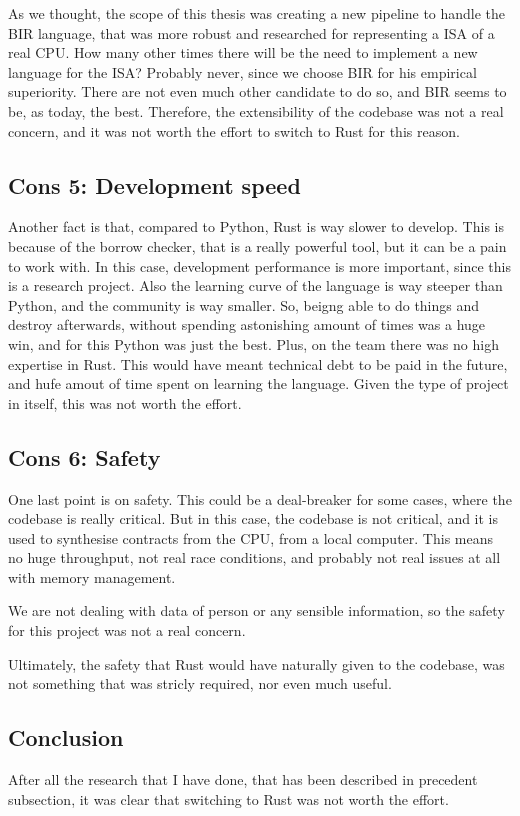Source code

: As we thought, the scope of this thesis was creating a new pipeline to handle
the BIR language, that was more robust and researched for representing a ISA of a
real CPU. How many other times there will be the need to implement a new
language for the ISA? Probably never, since we choose BIR for his empirical
superiority. There are not even much other candidate to do so, and BIR seems to
be, as today, the best. Therefore, the extensibility of the codebase was not a
real concern, and it was not worth the effort to switch to Rust for this reason.

\subsection[Development speed]{Cons 5: Development speed}
Another fact is that, compared to Python, Rust is way slower to develop. This is
because of the borrow checker, that is a really powerful tool, but it can be a
pain to work with. In this case, development performance is more important, since
this is a research project. Also the learning curve of the language is way
steeper than Python, and the community is way smaller. So, beigng able to do things
and destroy afterwards, without spending astonishing amount of times was a huge
win, and for this Python was just the best. Plus, on the team there was no high expertise
in Rust. This would have meant technical debt to be paid in the future, and hufe
amout of time spent on learning the language. Given the type of project in
itself, this was not worth the effort.

\subsection[Safety]{Cons 6: Safety}
One last point is on safety. This could be a deal-breaker for some cases, where the
codebase is really critical. But in this case, the codebase is not critical, and
it is used to synthesise contracts from the CPU, from a local computer. This
means no huge throughput, not real race conditions, and probably not real issues
at all with memory management.

We are not dealing with data of person or any sensible information, so the safety
for this project was not a real concern.

Ultimately, the safety that Rust would have naturally given to the codebase, was
not something that was stricly required, nor even much useful.

\subsection[Conclusion]{Conclusion}
After all the research that I have done, that has been described in precedent subsection,
it was clear that switching to Rust was not worth the effort.

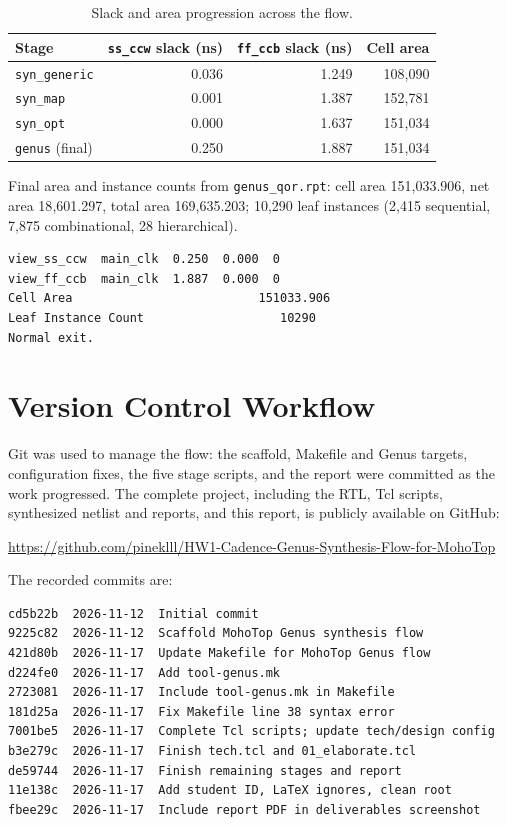 \documentclass[11pt]{article}
\begin{document}
\begin{table}[H]
\centering
\small
\caption{Slack and area progression across the flow.}
\label{tab:progress}
\begin{tabular}{@{}lrrr@{}}
\toprule
Stage & \texttt{ss\_ccw} slack (ns) & \texttt{ff\_ccb} slack (ns) & Cell area \\
\midrule
\texttt{syn\_generic} & 0.036 & 1.249 & 108{,}090 \\
\texttt{syn\_map} & 0.001 & 1.387 & 152{,}781 \\
\texttt{syn\_opt} & 0.000 & 1.637 & 151{,}034 \\
\texttt{genus} (final) & 0.250 & 1.887 & 151{,}034 \\
\bottomrule
\end{tabular}
\end{table}

Final area and instance counts from \texttt{genus\_qor.rpt}: cell area
151{,}033.906, net area 18{,}601.297, total area 169{,}635.203; 10{,}290 leaf
instances (2{,}415 sequential, 7{,}875 combinational, 28 hierarchical).

\begin{verbatim}
view_ss_ccw  main_clk  0.250  0.000  0
view_ff_ccb  main_clk  1.887  0.000  0
Cell Area                          151033.906
Leaf Instance Count                   10290
Normal exit.
\end{verbatim}

\section{Version Control Workflow}

Git was used to manage the flow: the scaffold, Makefile and Genus targets,
configuration fixes, the five stage scripts, and the report were committed as
the work progressed. The complete project, including the RTL, Tcl scripts,
synthesized netlist and reports, and this report, is publicly available on
GitHub:

\begin{center}
\url{https://github.com/pineklll/HW1-Cadence-Genus-Synthesis-Flow-for-MohoTop}
\end{center}

The recorded commits are:

{\footnotesize
\begin{verbatim}
cd5b22b  2026-11-12  Initial commit
9225c82  2026-11-12  Scaffold MohoTop Genus synthesis flow
421d80b  2026-11-17  Update Makefile for MohoTop Genus flow
d224fe0  2026-11-17  Add tool-genus.mk
2723081  2026-11-17  Include tool-genus.mk in Makefile
181d25a  2026-11-17  Fix Makefile line 38 syntax error
7001be5  2026-11-17  Complete Tcl scripts; update tech/design config
b3e279c  2026-11-17  Finish tech.tcl and 01_elaborate.tcl
de59744  2026-11-17  Finish remaining stages and report
11e138c  2026-11-17  Add student ID, LaTeX ignores, clean root
fbee29c  2026-11-17  Include report PDF in deliverables screenshot
\end{verbatim}
}
\end{document}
⁂
[Problem description]
Copy all entries exactly; skip pictures.

[Finished task]
Source code

: As we thought, the scope of this thesis was creating a new pipeline to handle
the BIR language, that was more robust and researched for representing a ISA of a
real CPU. How many other times there will be the need to implement a new
language for the ISA? Probably never, since we choose BIR for his empirical
superiority. There are not even much other candidate to do so, and BIR seems to
be, as today, the best. Therefore, the extensibility of the codebase was not a
real concern, and it was not worth the effort to switch to Rust for this reason.

\subsection[Development speed]{Cons 5: Development speed}
Another fact is that, compared to Python, Rust is way slower to develop. This is
because of the borrow checker, that is a really powerful tool, but it can be a
pain to work with. In this case, development performance is more important, since
this is a research project. Also the learning curve of the language is way
steeper than Python, and the community is way smaller. So, beigng able to do things
and destroy afterwards, without spending astonishing amount of times was a huge
win, and for this Python was just the best. Plus, on the team there was no high expertise
in Rust. This would have meant technical debt to be paid in the future, and hufe
amout of time spent on learning the language. Given the type of project in
itself, this was not worth the effort.

\subsection[Safety]{Cons 6: Safety}
One last point is on safety. This could be a deal-breaker for some cases, where the
codebase is really critical. But in this case, the codebase is not critical, and
it is used to synthesise contracts from the CPU, from a local computer. This
means no huge throughput, not real race conditions, and probably not real issues
at all with memory management.

We are not dealing with data of person or any sensible information, so the safety
for this project was not a real concern.

Ultimately, the safety that Rust would have naturally given to the codebase, was
not something that was stricly required, nor even much useful.

\subsection[Conclusion]{Conclusion}
After all the research that I have done, that has been described in precedent subsection,
it was clear that switching to Rust was not worth the effort.

 \documentclass[11pt]{article}
\begin{document}
\begin{table}[H]
\centering
\small
\caption{Slack and area progression across the flow.}
\label{tab:progress}
\begin{tabular}{@{}lrrr@{}}
\toprule
Stage & \texttt{ss\_ccw} slack (ns) & \texttt{ff\_ccb} slack (ns) & Cell area \\
\midrule
\texttt{syn\_generic} & 0.036 & 1.249 & 108{,}090 \\
\texttt{syn\_map} & 0.001 & 1.387 & 152{,}781 \\
\texttt{syn\_opt} & 0.000 & 1.637 & 151{,}034 \\
\texttt{genus} (final) & 0.250 & 1.887 & 151{,}034 \\
\bottomrule
\end{tabular}
\end{table}

Final area and instance counts from \texttt{genus\_qor.rpt}: cell area
151{,}033.906, net area 18{,}601.297, total area 169{,}635.203; 10{,}290 leaf
instances (2{,}415 sequential, 7{,}875 combinational, 28 hierarchical).

\begin{verbatim}
view_ss_ccw  main_clk  0.250  0.000  0
view_ff_ccb  main_clk  1.887  0.000  0
Cell Area                          151033.906
Leaf Instance Count                   10290
Normal exit.
\end{verbatim}

\section{Version Control Workflow}

Git was used to manage the flow: the scaffold, Makefile and Genus targets,
configuration fixes, the five stage scripts, and the report were committed as
the work progressed. The complete project, including the RTL, Tcl scripts,
synthesized netlist and reports, and this report, is publicly available on
GitHub:

\begin{center}
\url{https://github.com/pineklll/HW1-Cadence-Genus-Synthesis-Flow-for-MohoTop}
\end{center}

The recorded commits are:

{\footnotesize
\begin{verbatim}
cd5b22b  2026-11-12  Initial commit
9225c82  2026-11-12  Scaffold MohoTop Genus synthesis flow
421d80b  2026-11-17  Update Makefile for MohoTop Genus flow
d224fe0  2026-11-17  Add tool-genus.mk
2723081  2026-11-17  Include tool-genus.mk in Makefile
181d25a  2026-11-17  Fix Makefile line 38 syntax error
7001be5  2026-11-17  Complete Tcl scripts; update tech/design config
b3e279c  2026-11-17  Finish tech.tcl and 01_elaborate.tcl
de59744  2026-11-17  Finish remaining stages and report
11e138c  2026-11-17  Add student ID, LaTeX ignores, clean root
fbee29c  2026-11-17  Include report PDF in deliverables screenshot
\end{verbatim}
}
\end{document}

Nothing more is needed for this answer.